The plates were done and he was working on the flatware. The finger he’d cut earlier began to throb, the nerves activated by the warm water. "I didn’t want to say this in front of the others, but I think you got the most sense of any of them. You’re married and more or less settled, Buck’s got his own land and a steady job. So you don’t need to worry about who gets what and how much land ought to be sold off."

She stared into the rinse water. "Daddy liked Buck. You should have seen them at the wedding. We had a string band, I got to pick some banjo, and Buck and Daddy were square-dancing together, laughing like crazy. And Buck was only half drunk at the time, Daddy maybe three-quarters."

"I wished I could have made that one." Roby had been away, tending to a death sitting on the other side of the county. Serving.

"At least Daddy got to see one of us settled down.
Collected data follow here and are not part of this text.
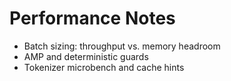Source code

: # Performance Notes

- Batch sizing: throughput vs. memory headroom
- AMP and deterministic guards
- Tokenizer microbench and cache hints
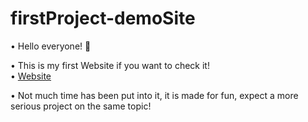 # firstProject-demoSite
• Hello everyone! 👋

• This is my first Website if you want to check it! <br> • [Website](https://dinkicha.github.io/)

• Not much time has been put into it, it is made for fun, expect a more serious project on the same topic!
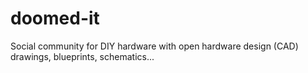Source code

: doomed-it
=========

Social community for DIY hardware with open hardware design (CAD) drawings, blueprints, schematics...
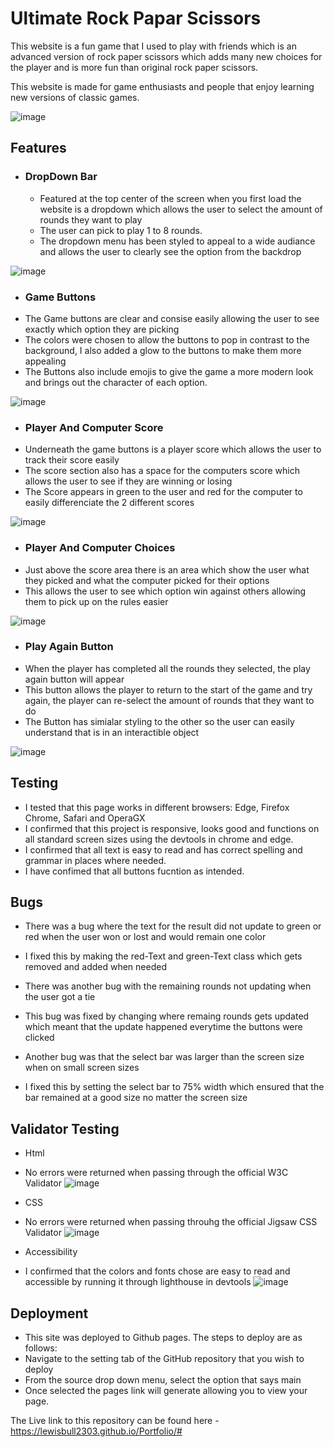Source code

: # Ultimate Rock Papar Scissors

This website is a fun game that I used to play with friends which is an advanced version of rock paper scissors which adds many new choices for the player and is more fun than original rock paper scissors.

This website is made for game enthusiasts and people that enjoy learning new versions of classic games.

![image](https://github.com/user-attachments/assets/39d47386-772c-4d6b-a8ce-cd6b6d2ee863)


## Features

- ### DropDown Bar
  - Featured at the top center of the screen when you first load the website is a dropdown which allows the user to select the amount of rounds they want to play
  - The user can pick to play 1 to 8 rounds.
  - The dropdown menu has been styled to appeal to a wide audiance and allows the user to clearly see the option from the backdrop

![image](https://github.com/user-attachments/assets/09a6ff45-ec89-429f-9fc6-f2f1dabcfd0d)



- ### Game Buttons
-   The Game buttons are clear and consise easily allowing the user to see exactly which option they are picking
-   The colors were chosen to allow the buttons to pop in contrast to the background, I also added a glow to the buttons to make them more appealing
-   The Buttons also include emojis to give the game a more modern look and brings out the character of each option.

![image](https://github.com/user-attachments/assets/18ad0608-d3df-448b-97b3-efa689cddc47)


- ### Player And Computer Score
-   Underneath the game buttons is a player score which allows the user to track their score easily
-   The score section also has a space for the computers score which allows the user to see if they are winning or losing
-   The Score appears in green to the user and red for the computer to easily differenciate the 2 different scores
  
![image](https://github.com/user-attachments/assets/bd02db87-d341-4d96-b293-2b4c0aabf439)

- ### Player And Computer Choices
-   Just above the score area there is an area which show the user what they picked and what the computer picked for their options
-   This allows the user to see which option win against others allowing them to pick up on the rules easier
  
![image](https://github.com/user-attachments/assets/bc90dc1b-5268-43e2-8e8e-2350c9686c46)

- ### Play Again Button
-   When the player has completed all the rounds they selected, the play again button will appear
-   This button allows the player to return to the start of the game and try again, the player can re-select the amount of rounds that they want to do
-   The Button has simialar styling to the other so the user can easily understand that is in an interactible object	
  
![image](https://github.com/user-attachments/assets/d7a18db6-0d7a-471d-aa26-c8a21d23bd3d)


## Testing

 - I tested that this page works in different browsers: Edge, Firefox Chrome, Safari and OperaGX
 - I confirmed that this project is responsive, looks good and functions on all standard screen sizes using the devtools in chrome and edge.
 - I confirmed that all text is easy to read and has correct spelling and grammar in places where needed.
 - I have confimed that all buttons fucntion as intended.

## Bugs

- There was a bug where the text for the result did not update to green or red when the user won or lost and would remain one color
- I fixed this by making the red-Text and green-Text class which gets removed and added when needed
  
- There was another bug with the remaining rounds not updating when the user got a tie
- This bug was fixed by changing where remaing rounds gets updated which meant that the update happened everytime the buttons were clicked
  
- Another bug was that the select bar was larger than the screen size when on small screen sizes
- I fixed this by setting the select bar to 75% width which ensured that the bar remained at a good size no matter the screen size
  
## Validator Testing

- Html
-   No errors were returned when passing through the official W3C Validator
![image](https://github.com/user-attachments/assets/72a646cb-0d4d-4691-b28b-0812ac7f53cb)

- CSS
-   No errors were returned when passing throuhg the official Jigsaw CSS Validator
![image](https://github.com/user-attachments/assets/14a6433f-094b-4030-9b28-562658acfabe)

- Accessibility
-   I confirmed that the colors and fonts chose are easy to read and accessible by running it through lighthouse in devtools
![image](https://github.com/user-attachments/assets/64ec904d-5189-4f84-9fd6-3786fd2f4215)

## Deployment
- This site was deployed to Github pages. The steps to deploy are as follows:
-   Navigate to the setting tab of the GitHub repository that you wish to deploy
-   From the source drop down menu, select the option that says main
-   Once selected the pages link will generate allowing you to view your page.

The Live link to this repository can be found here - https://lewisbull2303.github.io/Portfolio/#




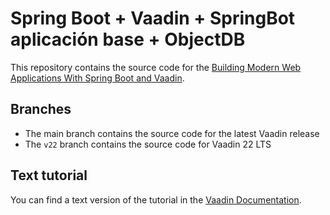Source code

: # Spring Boot + Vaadin + SpringBot aplicación base + ObjectDB

This repository contains the source code for the [Building Modern Web Applications With Spring Boot and Vaadin](https://vaadin.com/docs/latest/flow/tutorials/in-depth-course).



## Branches

- The main branch contains the source code for the latest Vaadin release
- The `v22` branch contains the source code for Vaadin 22 LTS

## Text tutorial

You can find a text version of the tutorial in the [Vaadin Documentation](https://vaadin.com/docs/latest/flow/tutorials/in-depth-course).
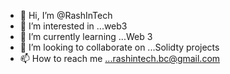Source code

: - 👋 Hi, I’m @RashInTech
- 👀 I’m interested in ...web3
- 🌱 I’m currently learning ...Web 3
- 💞️ I’m looking to collaborate on ...Solidty projects
- 📫 How to reach me ...rashintech.bc@gmail.com

<!---
RashInTech/RashInTech is a ✨ special ✨ repository because its `README.md` (this file) appears on your GitHub profile.
You can click the Preview link to take a look at your changes.
--->
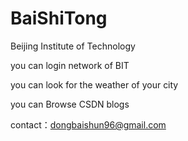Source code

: # BaiShiTong
Beijing Institute of Technology

you can login network of BIT

you can look for the weather of your city

you can Browse CSDN blogs

contact：dongbaishun96@gmail.com
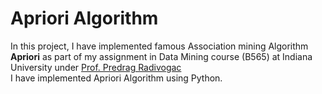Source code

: # Apriori Algorithm
In this project, I have implemented famous Association mining Algorithm **Apriori** as part of my assignment in Data Mining course (B565) at Indiana University under [Prof. Predrag Radivogac](http://www.cs.indiana.edu/~predrag/)   
I have implemented Apriori Algorithm using Python.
Though I expect Cindy got her claws deep enough into Alfred that he won’t get away."

"Cindy might be good for him. Some men lose their dangerous edge when they get married."

"What about the others?"

Roby got busy with the dirty glasses. He’d been to several sittings where the husband was in prison without bail, the wife dead long before her time. Sometimes with kids running around underfoot who were too young to know that their momma wouldn’t be coming back. All they knew was that there sure was some good pie in the kitchen.

"What I’m trying to say is that it’s up to you to keep the farm together," Roby said. "I know it ain’t none of my business, I ain’t close kin, but I know your Daddy would want it that way. No telling how much of his blood spilled out there on that dirt, how many splinters drove under his fingernails, how much dust he swallowed in the barn. This place is all about him. And soon he’s going to be buried here, gone back to the soil that he loved so much."